De entre todos los instrumentos
musicales no hay ninguno que se pueda comparar al violín: sus curvas elegantes,
su fino mástil culminado en la bella voluta y sus cuatro cuerdas de las que
brotan inigualables melodías cuando se desliza sobre ellas el arco. Pero por
más que lo intente, el violín por sí solo no conseguirá sacar ni una sola nota.

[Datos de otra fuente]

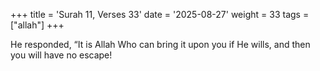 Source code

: +++
title = 'Surah 11, Verses 33'
date = '2025-08-27'
weight = 33
tags = ["allah"]
+++

He responded, “It is Allah Who can bring it upon you if He wills, and then you will have no escape! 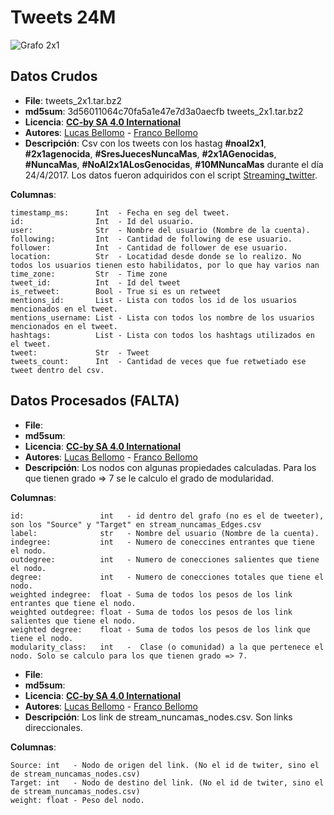 # Tweets 24M

![Grafo 2x1](grafo_2x1_mala_calidad.png?raw=true "Title")

## Datos Crudos

* **File**: tweets_2x1.tar.bz2  
* **md5sum**: 3d56011064c70fa5a1e47e7d3a0aecfb  tweets_2x1.tar.bz2 
* **Licencia**: [**CC-by SA 4.0 International**](https://creativecommons.org/licenses/by/4.0/)
* **Autores**: [Lucas Bellomo][1] - [Franco Bellomo][2]
* **Descripción**: Csv con los tweets con los hastag **#noal2x1**, **#2x1agenocida**, **#SresJuecesNuncaMas**, **#2x1AGenocidas**, **#NuncaMas**, **#NoAl2x1ALosGenocidas**, **#10MNuncaMas** durante el día 24/4/2017.
Los datos fueron adquiridos con el script [Streaming_twitter](https://github.com/OpenDataR4/herramientas/tree/master/Streaming_twitter).


**Columnas**:


    timestamp_ms:      Int  - Fecha en seg del tweet.
    id:                Int  - Id del usuario.
    user:              Str  - Nombre del usuario (Nombre de la cuenta).
    following:         Int  - Cantidad de following de ese usuario.
    follower:          Int  - Cantidad de follower de ese usuario.
    location:          Str  - Locatidad desde donde se lo realizo. No todos los usuarios tienen esto habilidatos, por lo que hay varios nan
    time_zone:         Str  - Time zone
    tweet_id:          Int  - Id del tweet
    is_retweet:        Bool - True si es un retweet
    mentions_id:       List - Lista con todos los id de los usuarios mencionados en el tweet.
    mentions_username: List - Lista con todos los nombre de los usuarios mencionados en el tweet.
    hashtags:          List - Lista con todos los hashtags utilizados en el tweet.
    tweet:             Str  - Tweet
    tweets_count:      Int  - Cantidad de veces que fue retwetiado ese tweet dentro del csv.




## Datos Procesados (FALTA)

* **File**: 
* **md5sum**:
* **Licencia**: [**CC-by SA 4.0 International**](https://creativecommons.org/licenses/by/4.0/)
* **Autores**: [Lucas Bellomo][1] - [Franco Bellomo][2]
* **Descripción**: Los nodos con algunas propiedades calculadas. Para los que tienen grado => 7 se le calculo el grado de modularidad. 

**Columnas**:

    id:                 int   - id dentro del grafo (no es el de tweeter), son los "Source" y "Target" en stream_nuncamas_Edges.csv
    label:              str   - Nombre del usuario (Nombre de la cuenta).
    indegree:           int   - Numero de coneccines entrantes que tiene el nodo. 
    outdegree:          int   - Numero de conecciones salientes que tiene el nodo.
    degree:             int   - Numero de conecciones totales que tiene el nodo.
    weighted indegree:  float - Suma de todos los pesos de los link entrantes que tiene el nodo.
    weighted outdegree: float - Suma de todos los pesos de los link salientes que tiene el nodo.
    weighted degree:    float - Suma de todos los pesos de los link que tiene el nodo.
    modularity_class:   int   -  Clase (o comunidad) a la que pertenece el nodo. Solo se calculo para los que tienen grado => 7. 

* **File**: 
* **md5sum**:  
* **Licencia**: [**CC-by SA 4.0 International**](https://creativecommons.org/licenses/by/4.0/)
* **Autores**: [Lucas Bellomo][1] - [Franco Bellomo][2]
* **Descripción**: Los link de stream_nuncamas_nodes.csv. Son links direccionales. 

**Columnas**:

    Source: int   - Nodo de origen del link. (No el id de twiter, sino el de stream_nuncamas_nodes.csv)
    Target: int   - Nodo de destino del link. (No el id de twiter, sino el de stream_nuncamas_nodes.csv)
    weight: float - Peso del nodo.



[1]: https://twitter.com/ucaomo
[2]: https://twitter.com/fnbellomo

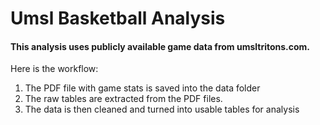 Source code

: # Umsl Basketball Analysis

#### This analysis uses publicly available game data from umsltritons.com.

Here is the workflow:

1. The PDF file with game stats is saved into the data folder
2. The raw tables are extracted from the PDF files.
3. The data is then cleaned and turned into usable tables for analysis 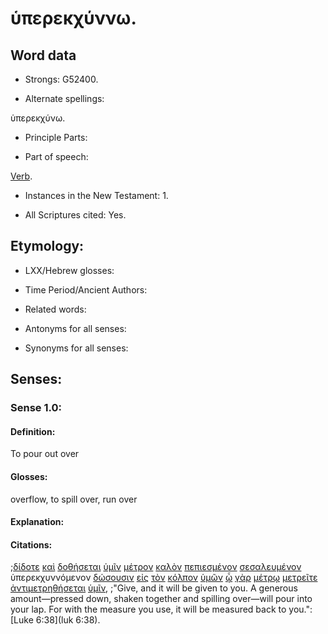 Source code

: # ὑπερεκχύννω.

<!-- Status: S2=NeedsFinalCheck -->
<!-- Lexica used for edits: BDAG, FFM, LN, A-S -->

## Word data

* Strongs: G52400.

* Alternate spellings:

ὑπερεκχύνω.

* Principle Parts: 

* Part of speech: 

[Verb](http://ugg.readthedocs.io/en/latest/verb.html).

* Instances in the New Testament: 1.

* All Scriptures cited: Yes.

## Etymology: 

* LXX/Hebrew glosses: 

* Time Period/Ancient Authors: 

* Related words: 

* Antonyms for all senses:

* Synonyms for all senses: 

## Senses: 

### Sense 1.0:

#### Definition: 

To pour out over

#### Glosses:

overflow, to spill over, run over

#### Explanation:

#### Citations:

;[δίδοτε](../G13250/01.md) [καὶ](../G25320/01.md) [δοθήσεται](../G13250/01.md) [ὑμῖν](../G47710/01.md) [μέτρον](../G33580/01.md) [καλὸν](../G25700/01.md) [πεπιεσμένον](../G40850/01.md) [σεσαλευμένον](../G45310/01.md) ὑπερεκχυννόμενον [δώσουσιν](../G13250/01.md) [εἰς](../G15190/01.md) [τὸν](../G35880/01.md) [κόλπον](../G28590/01.md) [ὑμῶν](../G47710/01.md) [ᾧ](../G37390/01.md) [γὰρ](../G10630/01.md) [μέτρῳ](../G33580/01.md) [μετρεῖτε](../G33540/01.md) [ἀντιμετρηθήσεται](../G04880/01.md) [ὑμῖν](../G47710/01.md), 
;"Give, and it will be given to you. A generous amount—pressed down, shaken together and spilling over—will pour into your lap. For with the measure you use, it will be measured back to you.":
[Luke 6:38](luk 6:38).
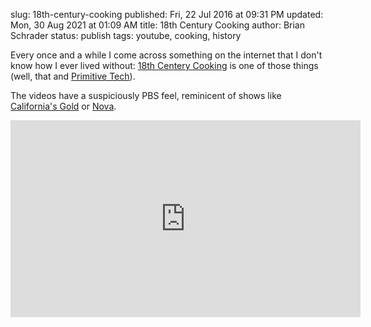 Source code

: slug: 18th-century-cooking
published: Fri, 22 Jul 2016 at 09:31 PM
updated: Mon, 30 Aug 2021 at 01:09 AM
title: 18th Century Cooking 
author: Brian Schrader
status: publish
tags: youtube, cooking, history

Every once and a while I come across something on the internet that I don't
know how I ever lived without: [18th Centery Cooking][yt] is one of those
things (well, that and [Primitive Tech][pt]).

The videos have a suspiciously PBS feel, reminicent of shows like [California's Gold][cg] or [Nova][nova]. 

<center><iframe width="560" height="315"
    src="https://www.youtube.com/embed/GsyjNef2ydQ" 
    frameborder="0" allowfullscreen>
</iframe></center>

[nova]: http://www.pbs.org/wgbh/nova/
[cg]: https://blogs.chapman.edu/huell-howser-archives/
[yt]: https://www.youtube.com/watch?v=GsyjNef2ydQ
[pt]: https://primitivetechnology.wordpress.com
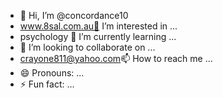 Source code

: - 👋 Hi, I’m @concordance10
- www.8sal.com.au👀 I’m interested in ...
- psychology 🌱 I’m currently learning ...
- 💞️ I’m looking to collaborate on ...
- crayone811@yahoo.com📫 How to reach me ...
- 😄 Pronouns: ...
- ⚡ Fun fact: ...

<!---
Cracking10/Cracking10 is a ✨ special ✨ repository because its `README.md` (this file) appears on your GitHub profile.
You can click the Preview link to take a look at your changes.
--->
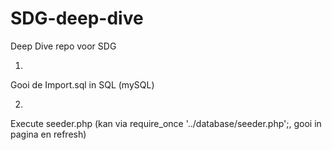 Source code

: # SDG-deep-dive
Deep Dive repo voor SDG

1.
Gooi de Import.sql in SQL (mySQL)

2.
Execute seeder.php (kan via require_once '../database/seeder.php';, gooi in pagina en refresh)
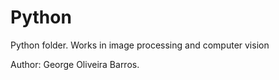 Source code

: Python
======

Python folder. Works in image processing and computer vision

Author: George Oliveira Barros.
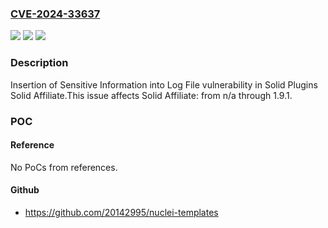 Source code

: ### [CVE-2024-33637](https://cve.mitre.org/cgi-bin/cvename.cgi?name=CVE-2024-33637)
![](https://img.shields.io/static/v1?label=Product&message=Solid%20Affiliate&color=blue)
![](https://img.shields.io/static/v1?label=Version&message=n%2Fa%3C%3D%201.9.1%20&color=brighgreen)
![](https://img.shields.io/static/v1?label=Vulnerability&message=CWE-532%20Insertion%20of%20Sensitive%20Information%20into%20Log%20File&color=brighgreen)

### Description

Insertion of Sensitive Information into Log File vulnerability in Solid Plugins Solid Affiliate.This issue affects Solid Affiliate: from n/a through 1.9.1.

### POC

#### Reference
No PoCs from references.

#### Github
- https://github.com/20142995/nuclei-templates

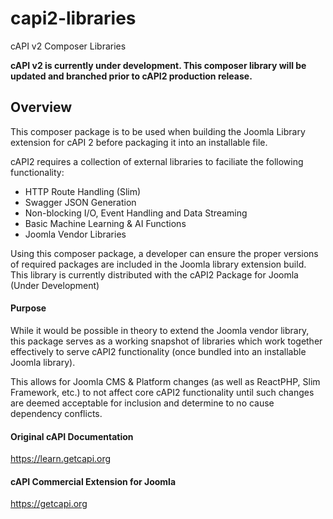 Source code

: # capi2-libraries
cAPI v2 Composer Libraries

**cAPI v2 is currently under development. This composer library will be updated and branched prior to cAPI2 production release.**

## Overview
This composer package is to be used when building the Joomla Library extension for cAPI 2 before packaging it into an installable file.

cAPI2 requires a collection of external libraries to faciliate the following functionality:

- HTTP Route Handling (Slim)
- Swagger JSON Generation
- Non-blocking I/O, Event Handling and Data Streaming
- Basic Machine Learning & AI Functions
- Joomla Vendor Libraries

Using this composer package, a developer can ensure the proper versions of required packages are included in the Joomla library extension build. This library is currently distributed with the cAPI2 Package for Joomla (Under Development)

#### Purpose

While it would be possible in theory to extend the Joomla vendor library, this package serves as a working snapshot of libraries which work together effectively to serve cAPI2 functionality (once bundled into an installable Joomla library).

This allows for Joomla CMS & Platform changes (as well as ReactPHP, Slim Framework, etc.) to not affect core cAPI2 functionality until such changes are deemed acceptable for inclusion and determine to no cause dependency conflicts.

#### Original cAPI Documentation

https://learn.getcapi.org

#### cAPI Commercial Extension for Joomla

https://getcapi.org
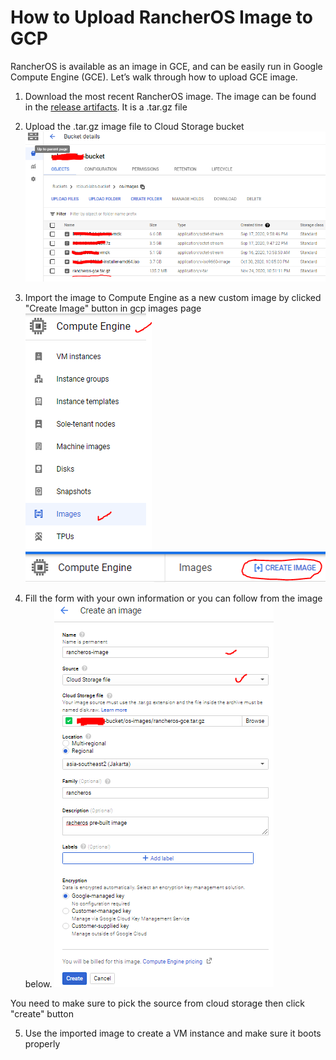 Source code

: # How to Upload RancherOS Image to GCP

RancherOS is available as an image in GCE, and can be easily run in Google Compute Engine (GCE). Let’s walk through how to upload GCE image.

1. Download the most recent RancherOS image. The image can be found in the [release artifacts](https://github.com/rancher/os/releases). It is a .tar.gz file

2. Upload the .tar.gz image file to Cloud Storage bucket
![rancheros-in-bucket](../files/images/rancheros/rancheros-in-bucket.PNG)

3. Import the image to Compute Engine as a new custom image by clicked "Create Image" button in gcp images page
![gce-images-page](../files/images/rancheros/gce-images-page.PNG)
![create-image-button](../files/images/rancheros/create-image-button.PNG)

4. Fill the form with your own information or you can follow from the image below.
![custom-image-properties](../files/images/rancheros/custom-image-properties.PNG)

You need to make sure to pick the source from cloud storage then click "create" button

5. Use the imported image to create a VM instance and make sure it boots properly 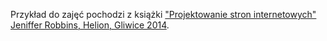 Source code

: Przykład do zajęć pochodzi z książki ["Projektowanie stron internetowych" Jeniffer Robbins, Helion, Gliwice 2014](http://helion.pl/ksiazki/projektowanie-stron-internetowych-przewodnik-dla-poczatkujacych-webmasterow-po-html5-css3-i-grafic-jennifer-niederst-robbins,prsti2.htm "Książka").

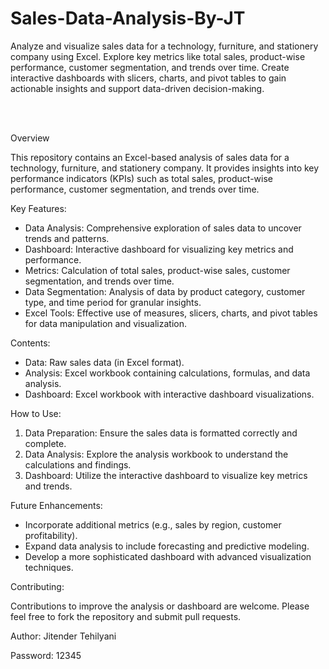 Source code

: # Sales-Data-Analysis-By-JT
Analyze and visualize sales data for a technology, furniture, and stationery company using Excel. Explore key metrics like total sales, product-wise performance, customer segmentation, and trends over time. Create interactive dashboards with slicers, charts, and pivot tables to gain actionable insights and support data-driven decision-making.

<br>
<br>
<p>Overview</p>
<p>This repository contains an Excel-based analysis of sales data for a technology, furniture, and stationery company. It provides insights into key performance indicators (KPIs) such as total sales, product-wise performance, customer segmentation, and trends over time.</p>

<p>Key Features:</p>
<ul>
<li>Data Analysis: Comprehensive exploration of sales data to uncover trends and patterns.</li>
<li>Dashboard: Interactive dashboard for visualizing key metrics and performance.</li>
<li>Metrics: Calculation of total sales, product-wise sales, customer segmentation, and trends over time.</li>
<li>Data Segmentation: Analysis of data by product category, customer type, and time period for granular insights.</li>
<li>Excel Tools: Effective use of measures, slicers, charts, and pivot tables for data manipulation and visualization.</li>
</ul>

<p>Contents:</p>
<ul>
<li>Data: Raw sales data (in Excel format).</li>
<li>Analysis: Excel workbook containing calculations, formulas, and data analysis.</li>
<li>Dashboard: Excel workbook with interactive dashboard visualizations.</li>
</ul>

<p>How to Use:</p>
<ol>
<li>Data Preparation: Ensure the sales data is formatted correctly and complete.</li>
<li>Data Analysis: Explore the analysis workbook to understand the calculations and findings.</li>
<li>Dashboard: Utilize the interactive dashboard to visualize key metrics and trends.</li>
</ol>

<p>Future Enhancements:</p>
<ul>
<li>Incorporate additional metrics (e.g., sales by region, customer profitability).</li>
<li>Expand data analysis to include forecasting and predictive modeling.</li>
<li>Develop a more sophisticated dashboard with advanced visualization techniques.</li>
</ul>

<p>Contributing:</p>
<p>Contributions to improve the analysis or dashboard are welcome. Please feel free to fork the repository and submit pull requests.</p>

<p>Author: Jitender Tehilyani</p>

<p>Password: 12345</p>
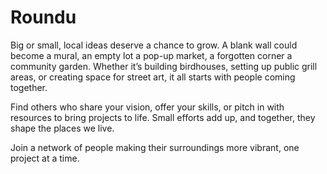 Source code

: # Roundu  

Big or small, local ideas deserve a chance to grow. A blank wall could become a mural, an empty lot a pop-up market, a forgotten corner a community garden. Whether it’s building birdhouses, setting up public grill areas, or creating space for street art, it all starts with people coming together.

Find others who share your vision, offer your skills, or pitch in with resources to bring projects to life. Small efforts add up, and together, they shape the places we live.

Join a network of people making their surroundings more vibrant, one project at a time.
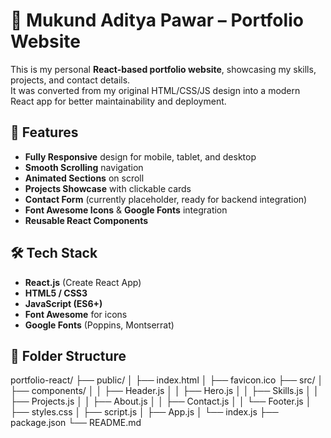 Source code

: # 🚀 Mukund Aditya Pawar – Portfolio Website

This is my personal **React-based portfolio website**, showcasing my skills, projects, and contact details.  
It was converted from my original HTML/CSS/JS design into a modern React app for better maintainability and deployment.

## 📌 Features
- **Fully Responsive** design for mobile, tablet, and desktop
- **Smooth Scrolling** navigation
- **Animated Sections** on scroll
- **Projects Showcase** with clickable cards
- **Contact Form** (currently placeholder, ready for backend integration)
- **Font Awesome Icons** & **Google Fonts** integration
- **Reusable React Components**

## 🛠 Tech Stack
- **React.js** (Create React App)
- **HTML5 / CSS3**
- **JavaScript (ES6+)**
- **Font Awesome** for icons
- **Google Fonts** (Poppins, Montserrat)

## 📂 Folder Structure
portfolio-react/
├── public/
│ ├── index.html
│ ├── favicon.ico
├── src/
│ ├── components/
│ │ ├── Header.js
│ │ ├── Hero.js
│ │ ├── Skills.js
│ │ ├── Projects.js
│ │ ├── About.js
│ │ ├── Contact.js
│ │ └── Footer.js
│ ├── styles.css
│ ├── script.js
│ ├── App.js
│ └── index.js
├── package.json
└── README.md

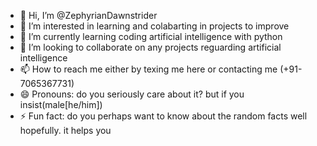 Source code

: - 👋 Hi, I’m @ZephyrianDawnstrider
- 👀 I’m interested in learning and colabarting in projects to improve
- 🌱 I’m currently learning coding artificial intelligence with python 
- 💞️ I’m looking to collaborate on any projects reguarding artificial intelligence 
- 📫 How to reach me either by texing me here or contacting me (+91-7065367731)
- 😄 Pronouns: do you seriously care about it? but if you insist(male[he/him])
- ⚡ Fun fact: do you perhaps want to know about the random facts well hopefully. it helps you

<!---
ZephyrianDawnstrider/ZephyrianDawnstrider is a ✨ special ✨ repository because its `README.md` (this file) appears on your GitHub profile.
You can click the Preview link to take a look at your changes.
--->
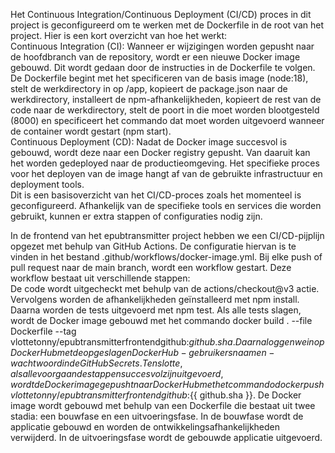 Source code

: Het Continuous Integration/Continuous Deployment (CI/CD) proces in dit project is geconfigureerd om te werken met de Dockerfile in de root van het project. Hier is een kort overzicht van hoe het werkt:  
Continuous Integration (CI): Wanneer er wijzigingen worden gepusht naar de hoofdbranch van de repository, wordt er een nieuwe Docker image gebouwd. Dit wordt gedaan door de instructies in de Dockerfile te volgen. De Dockerfile begint met het specificeren van de basis image (node:18), stelt de werkdirectory in op /app, kopieert de package.json naar de werkdirectory, installeert de npm-afhankelijkheden, kopieert de rest van de code naar de werkdirectory, stelt de poort in die moet worden blootgesteld (8000) en specificeert het commando dat moet worden uitgevoerd wanneer de container wordt gestart (npm start).  
Continuous Deployment (CD): Nadat de Docker image succesvol is gebouwd, wordt deze naar een Docker registry gepusht. Van daaruit kan het worden gedeployed naar de productieomgeving. Het specifieke proces voor het deployen van de image hangt af van de gebruikte infrastructuur en deployment tools.  
Dit is een basisoverzicht van het CI/CD-proces zoals het momenteel is geconfigureerd. Afhankelijk van de specifieke tools en services die worden gebruikt, kunnen er extra stappen of configuraties nodig zijn.

In de frontend van het epubtransmitter project hebben we een CI/CD-pijplijn opgezet met behulp van GitHub Actions. De configuratie hiervan is te vinden in het bestand .github/workflows/docker-image.yml.  Bij elke push of pull request naar de main branch, wordt een workflow gestart. Deze workflow bestaat uit verschillende stappen:  
De code wordt uitgecheckt met behulp van de actions/checkout@v3 actie.
Vervolgens worden de afhankelijkheden geïnstalleerd met npm install.
Daarna worden de tests uitgevoerd met npm test.
Als alle tests slagen, wordt de Docker image gebouwd met het commando docker build . --file Dockerfile --tag vlottetonny/epubtransmitterfrontendgithub:${{ github.sha }}.
Daarna loggen we in op Docker Hub met de opgeslagen Docker Hub-gebruikersnaam en -wachtwoord in de GitHub Secrets.
Ten slotte, als alle voorgaande stappen succesvol zijn uitgevoerd, wordt de Docker image gepusht naar Docker Hub met het commando docker push vlottetonny/epubtransmitterfrontendgithub:${{ github.sha }}.
De Docker image wordt gebouwd met behulp van een Dockerfile die bestaat uit twee stadia: een bouwfase en een uitvoeringsfase. In de bouwfase wordt de applicatie gebouwd en worden de ontwikkelingsafhankelijkheden verwijderd. In de uitvoeringsfase wordt de gebouwde applicatie uitgevoerd. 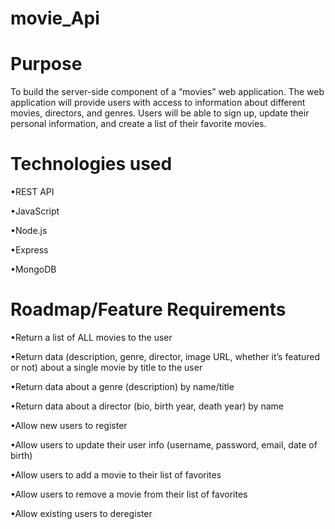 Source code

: # movie_Api
 
# Purpose

To build the server-side component of a “movies” web application. The web application will provide users with access to information about different movies, directors, and genres. Users will be able to sign up, update their personal information, and create a list of their favorite movies.

# Technologies used 

•REST API

•JavaScript

•Node.js

•Express

•MongoDB

# Roadmap/Feature Requirements

•Return a list of ALL movies to the user

•Return data (description, genre, director, image URL, whether it’s featured or not) about a single movie by title to the user

•Return data about a genre (description) by name/title

•Return data about a director (bio, birth year, death year) by name

•Allow new users to register

•Allow users to update their user info (username, password, email, date of birth)

•Allow users to add a movie to their list of favorites

•Allow users to remove a movie from their list of favorites

•Allow existing users to deregister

Se retorcerá y luchará toda la noche pero de sus cuerdas no saldrá un solo
sonido. Y es que el violín parece haber olvidado que es un instrumento, el más
bello de todos ellos pero instrumento al fin y al cabo. Todo violín necesita de
las manos del artista, ese músico que lo conoce a la perfección, que lo quiere
y lo cuida con esmero. En sus manos el violín es capaz de interpretar las más
bellas sinfonías que se han escrito en la historia de la música pero sin él no
es más que otro trozo de madera. Si el violín se empeña, y hay violines muy
tercos, acabará por desafinarse, o incluso puede que rompa alguna de sus cuerdas,
pero jamás conseguirá por sí solo sacar un sonido de entre sus cuerdas. En
algunas ocasiones al violín le toca ser solista y de pronto todos los focos
recaen sobre él, otras aparece en cuarteto y entonces debe aprender a
acompasarse con el chelo y la viola, pero la mayoría de las veces se encuentra
en medio de una orquesta, pasando más desadvertido pero disfrutando también de
la variedad de instrumentos que la componen y de la aportación imprescindible
de cada uno de ellos. Lo que nunca se ha visto y nunca se verá es a un violín
sin su músico. No luches, no te desafines, deja que sea Dios el artista el que
haga vibrar tus cuerdas, conviértete en instrumento en sus manos.